忘れられないX’masプレゼントを頂きました。
塩尻、東座のみなさん、そしてフォロアーの
sow_miyaさんにSpecial thanks。DMでのオススメを頂き感謝です。とっても良かったです。
小雪の中、バイクで駆けつけましたが、ベネズエラの指揮者にハグされて、僕の心はこんなに温かです。
ありがとうございました。✨✨
いつもながら素敵なレビューを拝読できて幸せです。
ドゥダメルのチャンネル開設!
ぜひチェックします。
おすすめした立場でありながら、きりんさんにドゥダメル情報をいただくばかりで自分が情けないですが(笑)

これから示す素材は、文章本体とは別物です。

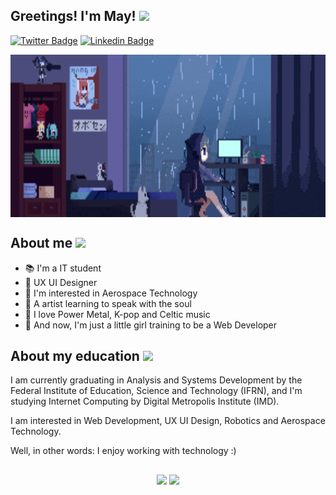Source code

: ## Greetings! I'm May! <img src="https://c.tenor.com/f8q9othoSpgAAAAi/peach-cat.gif" width="65"> 

[![Twitter Badge](https://img.shields.io/badge/-@Perpetua_Tech-1ca0f1?style=flat-&labelColor=1ca0f1&logo=twitter&logoColor=white&link=https://twitter.com/PranjalBhard)](https://twitter.com/perpetua_tech) 
[![Linkedin Badge](https://img.shields.io/badge/-mayraperpetua-blue?style=flat-&logo=Linkedin&logoColor=white&link=)](https://www.linkedin.com/in/mayra-perpetua/)

<img align="center" height="260" width="750"  src=https://github.com/MayraPerpetua/mayraperpetua/blob/main/girl%20coding.gif></img>

##  About me <img src="https://c.tenor.com/5x-c2BNJq9QAAAAi/love-ily.gif" width="60">

- 📚 I'm a IT student
- 💜 UX UI Designer 
- 🚀 I'm interested in Aerospace Technology 
- 🎨 A artist learning to speak with the soul  
- 🤘 I love Power Metal, K-pop and Celtic music 
- 🦋 And now, I'm just a little girl training to be a Web Developer

## About my education <img src="https://c.tenor.com/apGSV-Mt_bgAAAAi/tkthao219-bubududu.gif" width="60">

<p>I am currently graduating in Analysis and Systems Development by the Federal Institute of Education, Science and Technology (IFRN), and  I'm studying Internet Computing by Digital Metropolis Institute (IMD). </p>
<p>I am interested in Web Development, UX UI Design, Robotics and Aerospace Technology.</p>
<p>Well, in other words: I enjoy working with technology :)</p>

## 

<div align="center">
<img height="180em" src="https://github-readme-stats.vercel.app/api?username=mayraperpetua&show_icons=true&all_commits=true&count_private=true&theme=material-palenight"/> <img height="180em" src="https://github-readme-stats.vercel.app/api/top-langs/?username=mayraperpetua&layout=compact&langs_count=7&theme=material-palenight"/>
</div>




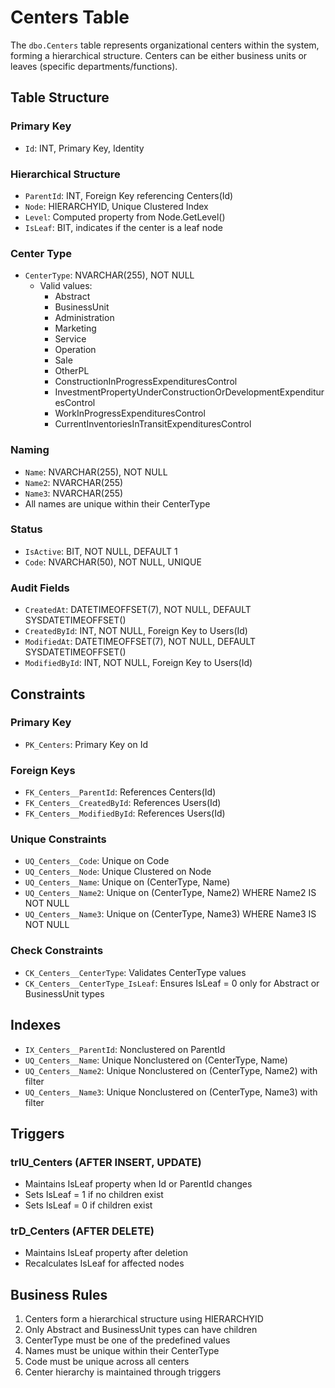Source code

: # Centers Table

The `dbo.Centers` table represents organizational centers within the system, forming a hierarchical structure. Centers can be either business units or leaves (specific departments/functions).

## Table Structure

### Primary Key
- `Id`: INT, Primary Key, Identity

### Hierarchical Structure
- `ParentId`: INT, Foreign Key referencing Centers(Id)
- `Node`: HIERARCHYID, Unique Clustered Index
- `Level`: Computed property from Node.GetLevel()
- `IsLeaf`: BIT, indicates if the center is a leaf node

### Center Type
- `CenterType`: NVARCHAR(255), NOT NULL
  - Valid values:
    - Abstract
    - BusinessUnit
    - Administration
    - Marketing
    - Service
    - Operation
    - Sale
    - OtherPL
    - ConstructionInProgressExpendituresControl
    - InvestmentPropertyUnderConstructionOrDevelopmentExpendituresControl
    - WorkInProgressExpendituresControl
    - CurrentInventoriesInTransitExpendituresControl

### Naming
- `Name`: NVARCHAR(255), NOT NULL
- `Name2`: NVARCHAR(255)
- `Name3`: NVARCHAR(255)
- All names are unique within their CenterType

### Status
- `IsActive`: BIT, NOT NULL, DEFAULT 1
- `Code`: NVARCHAR(50), NOT NULL, UNIQUE

### Audit Fields
- `CreatedAt`: DATETIMEOFFSET(7), NOT NULL, DEFAULT SYSDATETIMEOFFSET()
- `CreatedById`: INT, NOT NULL, Foreign Key to Users(Id)
- `ModifiedAt`: DATETIMEOFFSET(7), NOT NULL, DEFAULT SYSDATETIMEOFFSET()
- `ModifiedById`: INT, NOT NULL, Foreign Key to Users(Id)

## Constraints

### Primary Key
- `PK_Centers`: Primary Key on Id

### Foreign Keys
- `FK_Centers__ParentId`: References Centers(Id)
- `FK_Centers__CreatedById`: References Users(Id)
- `FK_Centers__ModifiedById`: References Users(Id)

### Unique Constraints
- `UQ_Centers__Code`: Unique on Code
- `UQ_Centers__Node`: Unique Clustered on Node
- `UQ_Centers__Name`: Unique on (CenterType, Name)
- `UQ_Centers__Name2`: Unique on (CenterType, Name2) WHERE Name2 IS NOT NULL
- `UQ_Centers__Name3`: Unique on (CenterType, Name3) WHERE Name3 IS NOT NULL

### Check Constraints
- `CK_Centers__CenterType`: Validates CenterType values
- `CK_Centers__CenterType_IsLeaf`: Ensures IsLeaf = 0 only for Abstract or BusinessUnit types

## Indexes
- `IX_Centers__ParentId`: Nonclustered on ParentId
- `UQ_Centers__Name`: Unique Nonclustered on (CenterType, Name)
- `UQ_Centers__Name2`: Unique Nonclustered on (CenterType, Name2) with filter
- `UQ_Centers__Name3`: Unique Nonclustered on (CenterType, Name3) with filter

## Triggers

### trIU_Centers (AFTER INSERT, UPDATE)
- Maintains IsLeaf property when Id or ParentId changes
- Sets IsLeaf = 1 if no children exist
- Sets IsLeaf = 0 if children exist

### trD_Centers (AFTER DELETE)
- Maintains IsLeaf property after deletion
- Recalculates IsLeaf for affected nodes

## Business Rules
1. Centers form a hierarchical structure using HIERARCHYID
2. Only Abstract and BusinessUnit types can have children
3. CenterType must be one of the predefined values
4. Names must be unique within their CenterType
5. Code must be unique across all centers
6. Center hierarchy is maintained through triggers
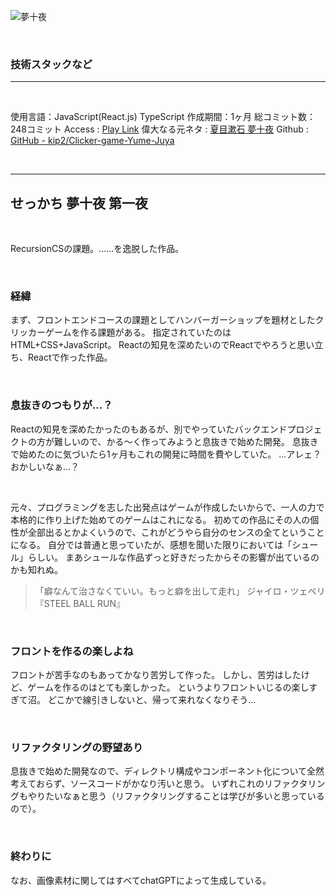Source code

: 

![夢十夜](/pages/Products/page/yume-juya/img/yume-juya_top.jpg)

</br>

### 技術スタックなど

---
</br>

使用言語：JavaScript(React.js) TypeScript
作成期間：1ヶ月
総コミット数：248コミット
Access : [Play Link](https://clicker-game-yume-juya.vercel.app)
偉大なる元ネタ : [夏目漱石 夢十夜](https://www.aozora.gr.jp/cards/000148/files/799_14972.html)
Github : [GitHub - kip2/Clicker-game-Yume-Juya](https://github.com/kip2/Clicker-game-Yume-Juya)

</br>

---

## せっかち 夢十夜 第一夜

</br>

RecursionCSの課題。......を逸脱した作品。

</br>

### 経緯

まず、フロントエンドコースの課題としてハンバーガーショップを題材としたクリッカーゲームを作る課題がある。
指定されていたのはHTML+CSS+JavaScript。
Reactの知見を深めたいのでReactでやろうと思い立ち、Reactで作った作品。

</br>

### 息抜きのつもりが...？

Reactの知見を深めたかったのもあるが、別でやっていたバックエンドプロジェクトの方が難しいので、かる〜く作ってみようと息抜きで始めた開発。
息抜きで始めたのに気づいたら1ヶ月もこれの開発に時間を費やしていた。
...アレェ？ おかしいなぁ...？

</br>

元々、プログラミングを志した出発点はゲームが作成したいからで、一人の力で本格的に作り上げた始めてのゲームはこれになる。
初めての作品にその人の個性が全部出るとかよくいうので、これがどうやら自分のセンスの全てということになる。
自分では普通と思っていたが、感想を聞いた限りにおいては「シュール」らしい。
まあシュールな作品ずっと好きだったからその影響が出ているのかも知れぬ。
</br>

 > 「癖なんて治さなくていい。もっと癖を出して走れ」
 >  ジャイロ・ツェペリ 『STEEL BALL RUN』

</br>

### フロントを作るの楽しよね

フロントが苦手なのもあってかなり苦労して作った。
しかし、苦労はしたけど、ゲームを作るのはとても楽しかった。
というよりフロントいじるの楽しすぎて沼。
どこかで線引きしないと、帰って来れなくなりそう...

</br>

### リファクタリングの野望あり

息抜きで始めた開発なので、ディレクトリ構成やコンポーネント化について全然考えておらず、ソースコードがかなり汚いと思う。
いずれこれのリファクタリングもやりたいなぁと思う（リファクタリングすることは学びが多いと思っているので）。

</br>

### 終わりに

なお、画像素材に関してはすべてchatGPTによって生成している。
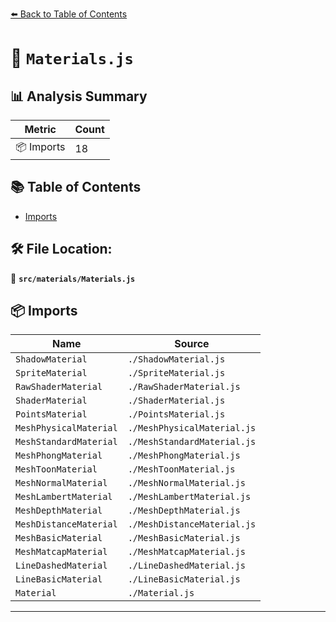 [⬅️ Back to Table of Contents](../../index.md)

# 📄 `Materials.js`

## 📊 Analysis Summary

| Metric | Count |
|--------|-------|
| 📦 Imports | 18 |

## 📚 Table of Contents

- [Imports](#imports)

## 🛠️ File Location:
📂 **`src/materials/Materials.js`**

## 📦 Imports

| Name | Source |
|------|--------|
| `ShadowMaterial` | `./ShadowMaterial.js` |
| `SpriteMaterial` | `./SpriteMaterial.js` |
| `RawShaderMaterial` | `./RawShaderMaterial.js` |
| `ShaderMaterial` | `./ShaderMaterial.js` |
| `PointsMaterial` | `./PointsMaterial.js` |
| `MeshPhysicalMaterial` | `./MeshPhysicalMaterial.js` |
| `MeshStandardMaterial` | `./MeshStandardMaterial.js` |
| `MeshPhongMaterial` | `./MeshPhongMaterial.js` |
| `MeshToonMaterial` | `./MeshToonMaterial.js` |
| `MeshNormalMaterial` | `./MeshNormalMaterial.js` |
| `MeshLambertMaterial` | `./MeshLambertMaterial.js` |
| `MeshDepthMaterial` | `./MeshDepthMaterial.js` |
| `MeshDistanceMaterial` | `./MeshDistanceMaterial.js` |
| `MeshBasicMaterial` | `./MeshBasicMaterial.js` |
| `MeshMatcapMaterial` | `./MeshMatcapMaterial.js` |
| `LineDashedMaterial` | `./LineDashedMaterial.js` |
| `LineBasicMaterial` | `./LineBasicMaterial.js` |
| `Material` | `./Material.js` |


---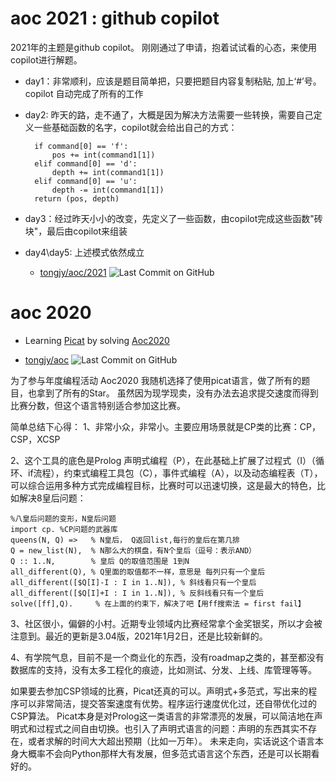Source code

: # aoc 2021 : github copilot
2021年的主题是github copilot。 刚刚通过了申请，抱着试试看的心态，来使用copilot进行解题。
- day1：非常顺利，应该是题目简单把，只要把题目内容复制粘贴, 加上‘#’号。copilot 自动完成了所有的工作
- day2: 昨天的路，走不通了，大概是因为解决方法需要一些转换，需要自己定义一些基础函数的名字，copilot就会给出自己的方式：

        if command[0] == 'f':
            pos += int(command1[1])
        elif command[0] == 'd':
            depth += int(command1[1])
        elif command[0] == 'u':
            depth -= int(command1[1])
        return (pos, depth)
- day3：经过昨天小小的改变，先定义了一些函数，由copilot完成这些函数"砖块"，最后由copilot来组装
- day4\day5: 上述模式依然成立
  - [tongjy/aoc/2021](https://github.com/tongjy/aoc/2021) ![Last Commit on GitHub](https://img.shields.io/badge/last%20commit-2021--12--05-brightgreen)

# aoc 2020
- Learning [Picat](http://picat-lang.org/) by solving [Aoc2020](https://adventofcode.com/)
* [tongjy/aoc](https://github.com/tongjy/aoc) ![Last Commit on GitHub](https://img.shields.io/badge/last%20commit-2021--01--06-brightgreen)

为了参与年度编程活动 Aoc2020 我随机选择了使用picat语言，做了所有的题目，也拿到了所有的Star。
虽然因为现学现卖，没有办法去追求提交速度而得到比赛分数，但这个语言特别适合参加这比赛。

简单总结下心得：
1、非常小众，非常小。主要应用场景就是CP类的比赛：CP，CSP，XCSP

2、这个工具的底色是Prolog 声明式编程（P），在此基础上扩展了过程式（I）（循环、if流程），约束式编程工具包（C），事件式编程（A），以及动态编程表（T），可以综合运用多种方式完成编程目标，比赛时可以迅速切换，这是最大的特色，比如解决8皇后问题：

    %八皇后问题的变形，N皇后问题
    import cp. %CP问题的武器库 
    queens(N, Q) =>   % N皇后， Q返回list,每行的皇后在第几排
    Q = new_list(N),  % N那么大的棋盘，有N个皇后（逗号：表示AND） 
    Q :: 1..N,        % 皇后 Q的取值范围是 1到N
    all_different(Q), % Q里面的取值都不一样，意思是 每列只有一个皇后
    all_different([$Q[I]-I : I in 1..N]), % 斜线看只有一个皇后
    all_different([$Q[I]+I : I in 1..N]), % 反斜线看只有一个皇后
    solve([ff],Q).     % 在上面的约束下，解决了吧【用ff搜索法 = first fail】

    
3、社区很小，偏僻的小村。近期专业领域内比赛经常拿个金奖银奖，所以才会被注意到。最近的更新是3.04版，2021年1月2日，还是比较新鲜的。

4、有学院气息，目前不是一个商业化的东西，没有roadmap之类的，甚至都没有数据库的支持，没有太多工程化的痕迹，比如测试、分发、上线、库管理等等。

如果要去参加CSP领域的比赛，Picat还真的可以。声明式+多范式，写出来的程序可以非常简洁，提交答案速度有优势。程序运行速度优化过，还自带优化过的CSP算法。
Picat本身是对Prolog这一类语言的非常漂亮的发展，可以简洁地在声明式和过程式之间自由切换。也引入了声明式语言的问题：声明的东西其实不存在，或者求解的时间大大超出预期（比如一万年）。
未来走向，实话说这个语言本身大概率不会向Python那样大有发展，但多范式语言这个东西，还是可以长期看好的。
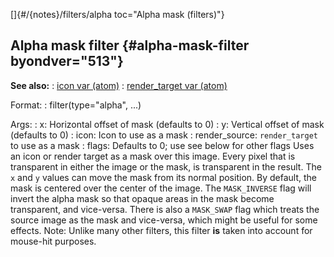 []{#/{notes}/filters/alpha toc="Alpha mask (filters)"}
## Alpha mask filter {#alpha-mask-filter byondver="513"}
**See also:**
:   [icon var (atom)](#/atom/var/icon)
:   [render_target var (atom)](#/atom/var/render_target)
<!-- -->
Format:
:   filter(type=\"alpha\", \...)
<!-- -->
Args:
:   x: Horizontal offset of mask (defaults to 0)
:   y: Vertical offset of mask (defaults to 0)
:   icon: Icon to use as a mask
:   render_source: `render_target` to use as a mask
:   flags: Defaults to 0; use see below for other flags
Uses an icon or render target as a mask over this image. Every pixel
that is transparent in either the image or the mask, is transparent in
the result.
The `x` and `y` values can move the mask from its normal position. By
default, the mask is centered over the center of the image.
The `MASK_INVERSE` flag will invert the alpha mask so that opaque areas
in the mask become transparent, and vice-versa. There is also a
`MASK_SWAP` flag which treats the source image as the mask and
vice-versa, which might be useful for some effects.
Note: Unlike many other filters, this filter **is** taken into account
for mouse-hit purposes.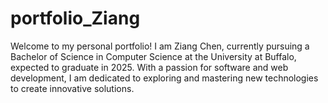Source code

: # portfolio_Ziang
Welcome to my personal portfolio! I am Ziang Chen, currently pursuing a Bachelor of Science in Computer Science at the University at Buffalo, expected to graduate in 2025. With a passion for software and web development, I am dedicated to exploring and mastering new technologies to create innovative solutions.
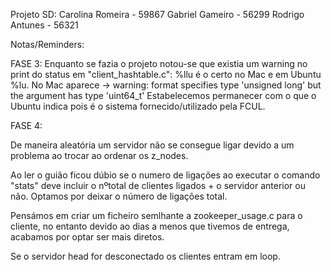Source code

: Projeto SD:
Carolina Romeira - 59867
Gabriel Gameiro - 56299
Rodrigo Antunes - 56321 

Notas/Reminders:

FASE 3:
Enquanto se fazia o projeto notou-se que existia um warning no print do status em "client_hashtable.c":
%llu é o certo no Mac e em Ubuntu %lu.
No Mac aparece -> warning: format specifies type 'unsigned long' but the argument has type 'uint64_t'
Estabelecemos permanecer com o que o Ubuntu indica pois é o sistema fornecido/utilizado pela FCUL.



FASE 4:

De maneira aleatória um servidor não se consegue ligar devido a um problema ao trocar ao ordenar os z_nodes. 

Ao ler o guião ficou dúbio se o numero de ligações ao executar o comando "stats" deve incluir o nºtotal de clientes ligados + o servidor anterior ou não. Optamos por deixar o número de ligações total.

Pensámos em criar um ficheiro semlhante a zookeeper_usage.c para o cliente, no entanto devido ao dias a menos que tivemos de entrega, acabamos por optar ser mais diretos.

Se o servidor head for desconectado os clientes entram em loop.

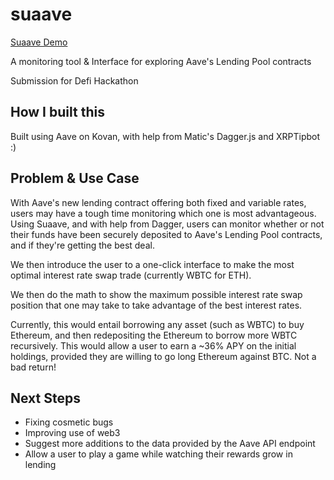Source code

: # suaave

[Suaave Demo](https://calchulus.github.io/suaave)

A monitoring tool & Interface for exploring Aave's Lending Pool contracts

Submission for Defi Hackathon


## How I built this
Built using Aave on Kovan, with help from Matic's Dagger.js and XRPTipbot :)

## Problem & Use Case
With Aave's new lending contract offering both fixed and variable rates, users may have a tough time monitoring which one is most advantageous. Using Suaave, and with help from Dagger, users can monitor whether or not their funds have been securely deposited to Aave's Lending Pool contracts, and if they're getting the best deal.

We then introduce the user to a one-click interface to make the most optimal interest rate swap trade (currently WBTC for ETH).

We then do the math to show the maximum possible interest rate swap position that one may take to take advantage of the best interest rates.

Currently, this would entail borrowing any asset (such as WBTC) to buy Ethereum, and then redepositing the Ethereum to borrow more WBTC recursively. This would allow a user to earn a ~36% APY on the initial holdings, provided they are willing to go long Ethereum against BTC. Not a bad return!

## Next Steps
- Fixing cosmetic bugs
- Improving use of web3
- Suggest more additions to the data provided by the Aave API endpoint
- Allow a user to play a game while watching their rewards grow in lending



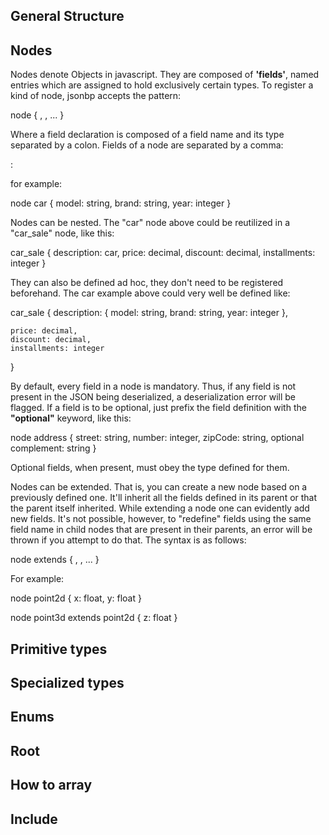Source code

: 
## General Structure

## Nodes

Nodes denote Objects in javascript. They are composed of **'fields'**, named entries which are assigned to hold exclusively certain types. To register a kind of node, jsonbp accepts the pattern:

node <node name> {
	<field declaration>,
	<field declaration>,
	...
	<field declaration>
}

Where a field declaration is composed of a field name and its type separated by a colon. Fields of a node are separated by a comma:

<field name> : <field type>

for example:

node car {
	model: string,
	brand: string,
	year: integer
}

Nodes can be nested. The "car" node above could be reutilized in a "car_sale" node, like this:

car_sale {
	description: car,
	price: decimal,
	discount: decimal,
	installments: integer
}

They can also be defined ad hoc, they don't need to be registered beforehand. The car example above could very well be defined like:

car_sale {
	description: {
		model: string,
		brand: string,
		year: integer
	},

	price: decimal,
	discount: decimal,
	installments: integer
}

By default, every field in a node is mandatory. Thus, if any field is not present in the JSON being deserialized, a deserialization error will be flagged. If a field is to be optional, just prefix the field definition with the **"optional"** keyword, like this:

node address {
	street: string,
	number: integer,
	zipCode: string,
	optional complement: string
}

Optional fields, when present, must obey the type defined for them.

Nodes can be extended. That is, you can create a new node based on a previously defined one. It'll inherit all the fields defined in its parent or that the parent itself inherited. While extending a node one can evidently add new fields. It's not possible, however, to "redefine" fields using the same field name in child nodes that are present in their parents, an error will be thrown if you attempt to do that. The syntax is as follows:

node <child node name> extends <parent node name> {
	<new field declaration>,
	<new field declaration>,
	...
}

For example:

node point2d {
	x: float,
	y: float
}

node point3d extends point2d {
	z: float
}

## Primitive types

## Specialized types

## Enums

## Root

## How to array

## Include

きりんさんのレビューの「楽団員は、指揮者によって支配されるのではなく、プライドを持って輝く音楽家になってゆく」という部分に、強く共感しました。
本作で描かれているエル・システマの取組もその通りなのですが、「教育」という営みの本質も、やはりテクニックではなく、人格と人格の触れ合いにあると思うのです。
どんな年齢のどんな演奏者に対してもリスペクトを欠かさないドゥダメルの「並び見」の立ち位置が、見事に言語化されているレビューだと思いながら読ませていただきました。
当方、色々あった1年でしたが、なんとか無事年を越せそうです。
きりんさんも、よい年をお迎えください。また来年もよろしくお願いします。